By Steven Tavares.

It was one of the most somber Oakland City Council meetings in recent memory. Dozens of public speakers detailed the anguish following the loss of loved ones to gun violence in Oakland. And, later, after Council President Larry Reid‘s daughter provided her own tragic testimony, he struggled to fight back tears before the council approved Tuesday evening the creation of a Department of Violence Prevention.

Over the past two months Councilmember Lynette Gibson McElhaney, along with Reid, had pushed for the new city department, but some members were slow to support the proposal, citing questions over its cost and scope.

Two weeks ago, McElhaney, herself, become uncommonly emotional during a council meeting after a rival proposal calling for a blue-ribbon commission to tackle the issue of violence in Oakland was offered and threatened to eclipse her own vision.

“I think everything has been said and there’s not much else to say,” said McElhaney who continue to lobby for the department up until its passage Tuesday. “If we haven’t done it, what makes us think we can? We have to believe that we can. The contrary is just unacceptable.”

The department will strive to reduce homicides by 80 percent within the next three years, according to McElhaney. In addition, it will take a public health approach to achieving its goals and soon seek to hire an executive-level chief of violence prevention.

Near the end of the discussion, Reid appeared overwhelmed by the emotion of the meeting. “One only has to go and visit a homicide and watch the emotion mothers, fathers, and grandmothers express, and it moves you,” he said, as his voice broke. While speaking, he nervously rubbed his left cheek. Reid has been long known to show up at the scene of homicides to offer his support for the families.

“I certainly feel pain the room,” said Councilmember Abel Guillen, one of those who questioned the proposed department early on. “I’ve been skeptical about this department because I’m not sure what it’s going to do. but violence needs to be disrupted in our community.”

Councilmember Anne Campbell Washington also had previous concerns, before offering her support Tuesday. “I know this has been a long fight for you,” she said to McElhaney.
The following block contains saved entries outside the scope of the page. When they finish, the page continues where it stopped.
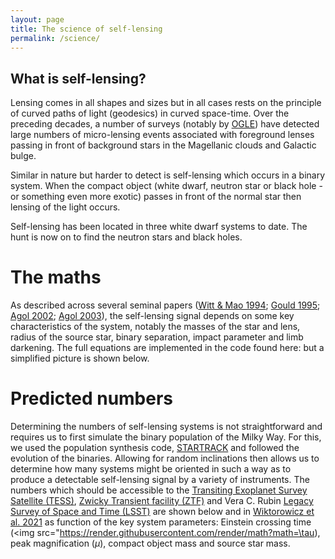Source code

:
 ```yaml
---
layout: page
title: The science of self-lensing
permalink: /science/
---
```


## What is self-lensing?

Lensing comes in all shapes and sizes but in all cases rests on the principle of curved paths of light (geodesics) in curved space-time. Over the preceding decades, a number of surveys (notably by [OGLE](https://ogle.astrouw.edu.pl/)) have detected large numbers of micro-lensing events associated with foreground lenses passing in front of background stars in the Magellanic clouds and Galactic bulge. 

Similar in nature but harder to detect is self-lensing which occurs in a binary system. When the compact object (white dwarf, neutron star or black hole - or something even more exotic) passes in front of the normal star then lensing of the light occurs. 

Self-lensing has been located in three white dwarf systems to date. The hunt is now on to find the neutron stars and black holes.

# The maths

As described across several seminal papers ([Witt & Mao 1994](https://ui.adsabs.harvard.edu/abs/1994ApJ...430..505W/abstract); [Gould 1995](https://ui.adsabs.harvard.edu/abs/1995ApJ...446..541G/abstract); [Agol 2002](https://ui.adsabs.harvard.edu/abs/2002ApJ...579..430A/abstract); [Agol 2003](https://ui.adsabs.harvard.edu/abs/2003ApJ...594..449A/abstract)), the self-lensing signal depends on some key characteristics of the system, notably the masses of the star and lens, radius of the source star, binary separation, impact parameter and limb darkening. The full equations are implemented in the code found here: <ADDURL for the current code> but a simplified picture is shown below.

# Predicted  numbers
  
Determining the numbers of self-lensing systems is not straightforward and requires us to first simulate the binary population of the Milky Way. For this, we used the population synthesis code, [STARTRACK](https://ui.adsabs.harvard.edu/abs/2008ApJS..174..223B/abstract) and followed the evolution of the binaries. Allowing for random inclinations then allows us to determine how many systems might be oriented in such a way as to produce a detectable self-lensing signal by a variety of instruments. The numbers which should be accessible to the [Transiting Exoplanet Survey Satellite (TESS)](https://tess.mit.edu/), [Zwicky Transient facility (ZTF)](https://www.ztf.caltech.edu/) and Vera C. Rubin [Legacy Survey of Space and Time (LSST)](https://www.lsst.org/) are shown below and in [Wiktorowicz et al. 2021](https://ui.adsabs.harvard.edu/abs/2021MNRAS.507..374W/abstract) as function of the key system parameters: Einstein crossing time (<img src="https://render.githubusercontent.com/render/math?math=\tau), peak magnification ($\mu$), compact object mass and source star mass. 
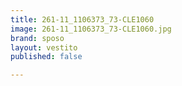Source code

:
 ```yaml
---
title: 261-11_1106373_73-CLE1060
image: 261-11_1106373_73-CLE1060.jpg
brand: sposo
layout: vestito
published: false

---
```

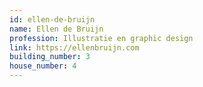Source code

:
 ```yaml
---
id: ellen-de-bruijn
name: Ellen de Bruijn
profession: Illustratie en graphic design
link: https://ellenbruijn.com
building_number: 3
house_number: 4
---
```

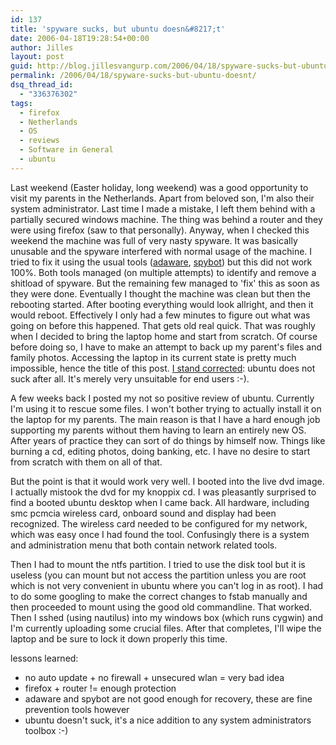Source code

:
 ```yaml
---
id: 137
title: 'spyware sucks, but ubuntu doesn&#8217;t'
date: 2006-04-18T19:28:54+00:00
author: Jilles
layout: post
guid: http://blog.jillesvangurp.com/2006/04/18/spyware-sucks-but-ubuntu-doesnt/
permalink: /2006/04/18/spyware-sucks-but-ubuntu-doesnt/
dsq_thread_id:
  - "336376302"
tags:
  - firefox
  - Netherlands
  - OS
  - reviews
  - Software in General
  - ubuntu
---
```

Last weekend (Easter holiday, long weekend) was a good opportunity to visit my parents in the Netherlands. Apart from beloved son, I'm also their system administrator. Last time I made a mistake, I left them behind with a partially secured windows machine. The thing was behind a router and they were using firefox (saw to that personally). Anyway, when I checked this weekend the machine was full of very nasty spyware. It was basically unusable and the spyware interfered with normal usage of the machine.
I tried to fix it using the usual tools ([adaware](http://www.lavasoft.de/software/adaware/), [spybot](http://www.spybot.info/)) but this did not work 100%. Both tools managed (on multiple attempts) to identify and remove a shitload of spyware. But the remaining few managed to 'fix' this as soon as they were done. Eventually I thought the machine was clean but then the rebooting started. After booting everything would look allright, and then it would reboot. Effectively I only had a few minutes to figure out what was going on before this happened. That gets old real quick.
That was roughly when I decided to bring the laptop home and start from scratch. Of course before doing so, I have to make an attempt to back up my parent's files and family photos. Accessing the laptop in its current state is pretty much impossible, hence the title of this post. [I stand corrected](https://www.jillesvangurp.com/2006/01/17/ubuntu-debian-still-sucks-nothing-to-see-here/): ubuntu does not suck after all. It's merely very unsuitable for end users :-).

A few weeks back I posted my not so positive review of ubuntu. Currently I'm using it to rescue some files. I won't bother trying to actually install it on the laptop for my parents. The main reason is that I have a hard enough job supporting my parents without them having to learn an entirely new OS. After years of practice they can sort of do things by himself now. Things like burning a cd, editing photos, doing banking, etc. I have no desire to start from scratch with them on all of that.

But the point is that it would work very well. I booted into the live dvd image. I actually mistook the dvd for my knoppix cd. I was pleasantly surprised to find a booted ubuntu desktop when I came back. All hardware, including smc pcmcia wireless card, onboard sound and display had been recognized. The wireless card needed to be configured for my network, which was easy once I had found the tool. Confusingly there is a system and administration menu that both contain network related tools.

Then I had to mount the ntfs partition. I tried to use the disk tool but it is useless (you can mount but not access the partition unless you are root which is not very convenient in ubuntu where you can't log in as root). I had to do some googling to make the correct changes to fstab manually and then proceeded to mount using the good old commandline. That worked. Then I sshed (using nautilus) into my windows box (which runs cygwin) and I'm currently uploading some crucial files. After that completes, I'll wipe the laptop and be sure to lock it down properly this time.

lessons learned:
<ul>
	<li>no auto update + no firewall + unsecured wlan = very bad idea</li>
	<li>firefox + router != enough protection</li>
	<li>adaware and spybot are not good enough for recovery, these are fine prevention tools however</li>
	<li>ubuntu doesn't suck, it's a nice addition to any system administrators toolbox :-)</li>
</ul>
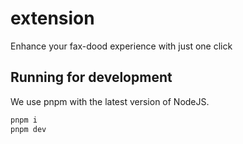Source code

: # extension

Enhance your fax-dood experience with just one click

## Running for development

We use pnpm with the latest version of NodeJS.

```sh
pnpm i
pnpm dev
```
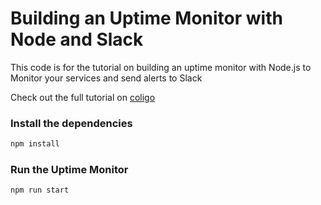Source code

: # Building an Uptime Monitor with Node and Slack

This code is for the tutorial on building an uptime monitor with Node.js to Monitor your services and send alerts to Slack

Check out the full tutorial on [coligo](https://coligo.io/uptime-monitor-with-node-slack/)

### Install the dependencies

```bash
npm install
```

### Run the Uptime Monitor

```bash
npm run start
```

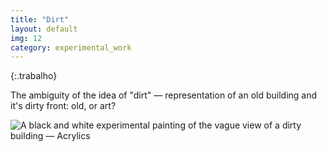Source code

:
 ```yaml
---
title: "Dirt"
layout: default
img: 12
category: experimental_work
---
```


{:.trabalho}

The ambiguity of the idea of "dirt" — representation of an old building and it's dirty front: old, or art?
            
![A black and white experimental painting of the vague view of a dirty building — Acrylics]({{site.baseurl}}/assets/images/12.png "Art, or dirty? Done in Acrylics")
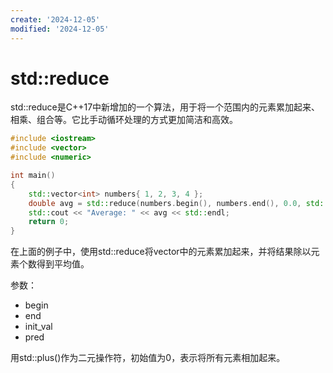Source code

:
 ```yaml
---
create: '2024-12-05'
modified: '2024-12-05'
---
```


# std::reduce

std::reduce是C++17中新增加的一个算法，用于将一个范围内的元素累加起来、相乘、组合等。它比手动循环处理的方式更加简洁和高效。

```C++
#include <iostream>
#include <vector>
#include <numeric>

int main()
{
    std::vector<int> numbers{ 1, 2, 3, 4 };
    double avg = std::reduce(numbers.begin(), numbers.end(), 0.0, std::plus<double>()) / numbers.size();
    std::cout << "Average: " << avg << std::endl;
    return 0;
}
```

在上面的例子中，使用std::reduce将vector中的元素累加起来，并将结果除以元素个数得到平均值。

参数：

* begin
* end
* init_val
* pred

用std::plus()作为二元操作符，初始值为0，表示将所有元素相加起来。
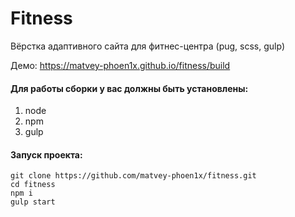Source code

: # Fitness

Вёрстка адаптивного сайта для фитнес-центра (pug, scss, gulp)

Демо: https://matvey-phoen1x.github.io/fitness/build

#### Для работы сборки у вас должны быть установлены:
1) node
2) npm
3) gulp


#### Запуск проекта:
```shell
git clone https://github.com/matvey-phoen1x/fitness.git
cd fitness
npm i
gulp start
```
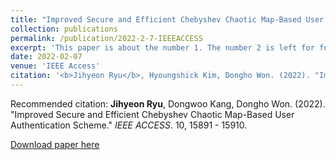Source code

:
 ```yaml
---
title: "Improved Secure and Efficient Chebyshev Chaotic Map-Based User Authentication Scheme"
collection: publications
permalink: /publication/2022-2-7-IEEEACCESS
excerpt: 'This paper is about the number 1. The number 2 is left for future work.'
date: 2022-02-07
venue: 'IEEE Access'
citation: '<b>Jihyeon Ryu</b>, Hyoungshick Kim, Dongho Won. (2022). "Improved Secure and Efficient Chebyshev Chaotic Map-Based User Authentication Scheme." <i>IEEE Access</i>. 10, 15891 - 15910.'
---
```

Recommended citation: **Jihyeon Ryu**, Dongwoo Kang, Dongho Won. (2022). "Improved Secure and Efficient Chebyshev Chaotic Map-Based User Authentication Scheme." *IEEE ACCESS*. 10, 15891 - 15910.

[Download paper here](http://janicejihyeon.github.io/files/IEEEACCESS_Chebyshev.pdf)
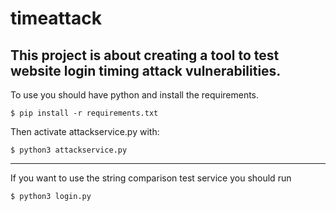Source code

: # timeattack

This project is about creating a tool to test website login timing attack vulnerabilities.
------------------------------
To use you should have python and install the requirements.
```
$ pip install -r requirements.txt
 ```
Then activate attackservice.py with:
```
$ python3 attackservice.py
```
------------------------------

If you want to use the string comparison test service you should run
```
$ python3 login.py
```
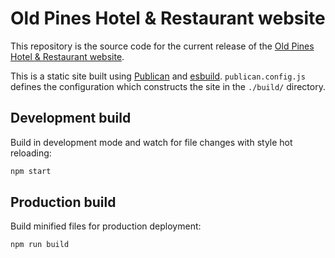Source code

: # Old Pines Hotel & Restaurant website

This repository is the source code for the current release of the [Old Pines Hotel & Restaurant website](https://www.oldpines.co.uk/).

This is a static site built using [Publican](https://publican.dev/) and [esbuild](https://esbuild.github.io/). `publican.config.js` defines the configuration which constructs the site in the `./build/` directory.


## Development build

Build in development mode and watch for file changes with style hot reloading:

```bash
npm start
```


## Production build

Build minified files for production deployment:

```bash
npm run build
```
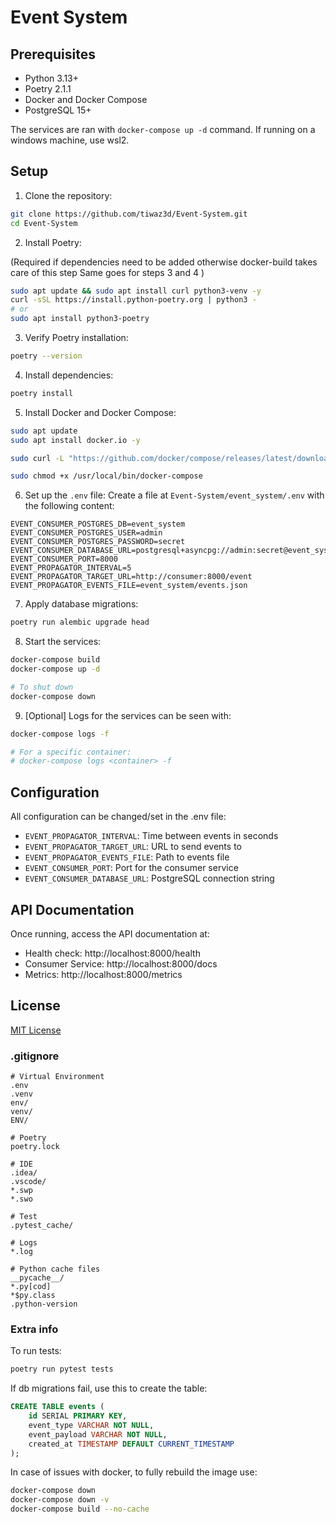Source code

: # Event System

## Prerequisites

- Python 3.13+
- Poetry 2.1.1
- Docker and Docker Compose
- PostgreSQL 15+

The services are ran with `docker-compose up -d` command.
If running on a windows machine, use wsl2.

## Setup

1. Clone the repository:
```bash
git clone https://github.com/tiwaz3d/Event-System.git
cd Event-System
```

2. Install Poetry:
   
(Required if dependencies need to be added otherwise docker-build takes care of this step
Same goes for steps 3 and 4 )
```bash
sudo apt update && sudo apt install curl python3-venv -y
curl -sSL https://install.python-poetry.org | python3 -
# or
sudo apt install python3-poetry
```

3. Verify Poetry installation:
```bash
poetry --version
```

4. Install dependencies:
```bash
poetry install
```

5. Install Docker and Docker Compose:
```bash
sudo apt update
sudo apt install docker.io -y

sudo curl -L "https://github.com/docker/compose/releases/latest/download/docker-compose-$(uname -s)-$(uname -m)" -o /usr/local/bin/docker-compose

sudo chmod +x /usr/local/bin/docker-compose
```

6. Set up the `.env` file:
Create a file at `Event-System/event_system/.env` with the following content:
```env
EVENT_CONSUMER_POSTGRES_DB=event_system
EVENT_CONSUMER_POSTGRES_USER=admin
EVENT_CONSUMER_POSTGRES_PASSWORD=secret
EVENT_CONSUMER_DATABASE_URL=postgresql+asyncpg://admin:secret@event_system_db:5432/event_system
EVENT_CONSUMER_PORT=8000
EVENT_PROPAGATOR_INTERVAL=5
EVENT_PROPAGATOR_TARGET_URL=http://consumer:8000/event
EVENT_PROPAGATOR_EVENTS_FILE=event_system/events.json
```

7. Apply database migrations:
```bash
poetry run alembic upgrade head
```

8. Start the services:
```bash
docker-compose build
docker-compose up -d

# To shut down
docker-compose down
```

9. [Optional] Logs for the services can be seen with:
```bash
docker-compose logs -f

# For a specific container:
# docker-compose logs <container> -f
```

## Configuration

All configuration can be changed/set in the .env file:

- `EVENT_PROPAGATOR_INTERVAL`: Time between events in seconds
- `EVENT_PROPAGATOR_TARGET_URL`: URL to send events to
- `EVENT_PROPAGATOR_EVENTS_FILE`: Path to events file
- `EVENT_CONSUMER_PORT`: Port for the consumer service
- `EVENT_CONSUMER_DATABASE_URL`: PostgreSQL connection string

## API Documentation

Once running, access the API documentation at:
- Health check: http://localhost:8000/health
- Consumer Service: http://localhost:8000/docs
- Metrics: http://localhost:8000/metrics

## License

[MIT License](LICENSE)

### .gitignore

```gitignore
# Virtual Environment
.env
.venv
env/
venv/
ENV/

# Poetry
poetry.lock

# IDE
.idea/
.vscode/
*.swp
*.swo

# Test
.pytest_cache/

# Logs
*.log

# Python cache files
__pycache__/
*.py[cod]
*$py.class
.python-version
```

### Extra info
To run tests:
```bash
poetry run pytest tests
```

If db migrations fail, use this to create the table:
```sql
CREATE TABLE events (
    id SERIAL PRIMARY KEY,
    event_type VARCHAR NOT NULL,
    event_payload VARCHAR NOT NULL,
    created_at TIMESTAMP DEFAULT CURRENT_TIMESTAMP
);
```

In case of issues with docker, to fully rebuild the image use:
```bash
docker-compose down
docker-compose down -v
docker-compose build --no-cache
```
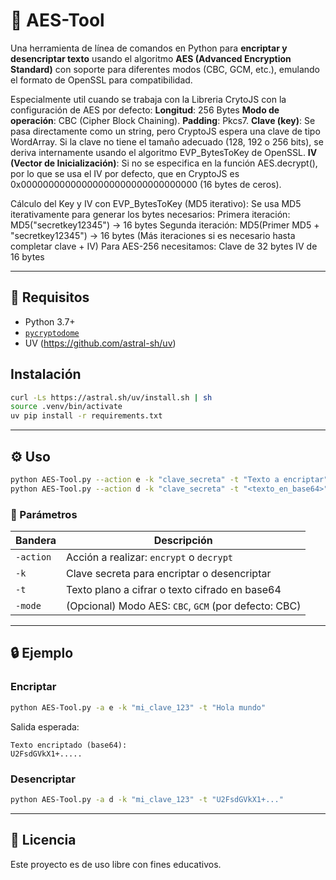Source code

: 
# 🔐 AES-Tool

Una herramienta de línea de comandos en Python para **encriptar y desencriptar texto** usando el algoritmo **AES (Advanced Encryption Standard)** con soporte para diferentes modos (CBC, GCM, etc.), emulando el formato de OpenSSL para compatibilidad.

Especialmente util cuando se trabaja con la Libreria CrytoJS con la configuración de AES
por defecto:
**Longitud**: 256 Bytes
**Modo de operación**: CBC (Cipher Block Chaining).
**Padding**: Pkcs7.
**Clave (key)**: Se pasa directamente como un string, pero CryptoJS espera una clave de tipo WordArray. Si la clave no tiene el tamaño adecuado (128, 192 o 256 bits), se deriva internamente usando el algoritmo EVP_BytesToKey de OpenSSL.
**IV (Vector de Inicialización)**: Si no se especifica en la función AES.decrypt(), por lo que se usa el IV por defecto, que en CryptoJS es 0x00000000000000000000000000000000 (16 bytes de ceros).

Cálculo del Key y IV con EVP_BytesToKey (MD5 iterativo):
Se usa MD5 iterativamente para generar los bytes necesarios:
Primera iteración: MD5("secretkey12345") → 16 bytes
Segunda iteración: MD5(Primer MD5 + "secretkey12345") → 16 bytes
(Más iteraciones si es necesario hasta completar clave + IV)
Para AES-256 necesitamos:
Clave de 32 bytes
IV de 16 bytes

---

## 🚀 Requisitos

- Python 3.7+
- [`pycryptodome`](https://pypi.org/project/pycryptodome/)
- UV (https://github.com/astral-sh/uv)


## Instalación
```bash
curl -Ls https://astral.sh/uv/install.sh | sh
source .venv/bin/activate
uv pip install -r requirements.txt
```

---

## ⚙️ Uso

```bash
python AES-Tool.py --action e -k "clave_secreta" -t "Texto a encriptar"
python AES-Tool.py --action d -k "clave_secreta" -t "<texto_en_base64>"
```

### 🔧 Parámetros

| Bandera        | Descripción                                       |
|----------------|----------------------------------------------------|
| `-action`      | Acción a realizar: `encrypt` o `decrypt`           |
| `-k`           | Clave secreta para encriptar o desencriptar        |
| `-t`           | Texto plano a cifrar o texto cifrado en base64     |
| `-mode`        | (Opcional) Modo AES: `CBC`, `GCM` (por defecto: CBC) |

---

## 🔒 Ejemplo

### Encriptar

```bash
python AES-Tool.py -a e -k "mi_clave_123" -t "Hola mundo"
```

Salida esperada:

```
Texto encriptado (base64):
U2FsdGVkX1+.....
```

### Desencriptar

```bash
python AES-Tool.py -a d -k "mi_clave_123" -t "U2FsdGVkX1+..."
```

---

## 📄 Licencia

Este proyecto es de uso libre con fines educativos.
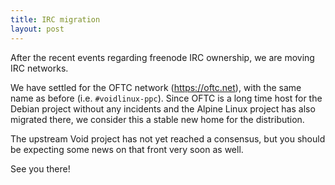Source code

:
 ```yaml
---
title: IRC migration
layout: post
---
```


After the recent events regarding freenode IRC ownership, we are moving IRC
networks.

We have settled for the OFTC network (https://oftc.net), with the same name
as before (i.e. `#voidlinux-ppc`). Since OFTC is a long time host for the
Debian project without any incidents and the Alpine Linux project has also
migrated there, we consider this a stable new home for the distribution.

The upstream Void project has not yet reached a consensus, but you should
be expecting some news on that front very soon as well.

See you there!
“I have been a voice that has been questioning. I have a lot of fear about making promises and I’m very concerned about the program.” Washington suggested renaming the department to exclude “violence” from its title

The item was approved with six votes. Councilmember Noel Gallo opposed on the grounds that funding for the department would be better spent in the community. Councilmember Desley Brooks, a strong critic of the department, was absent from Tuesday night’s meeting.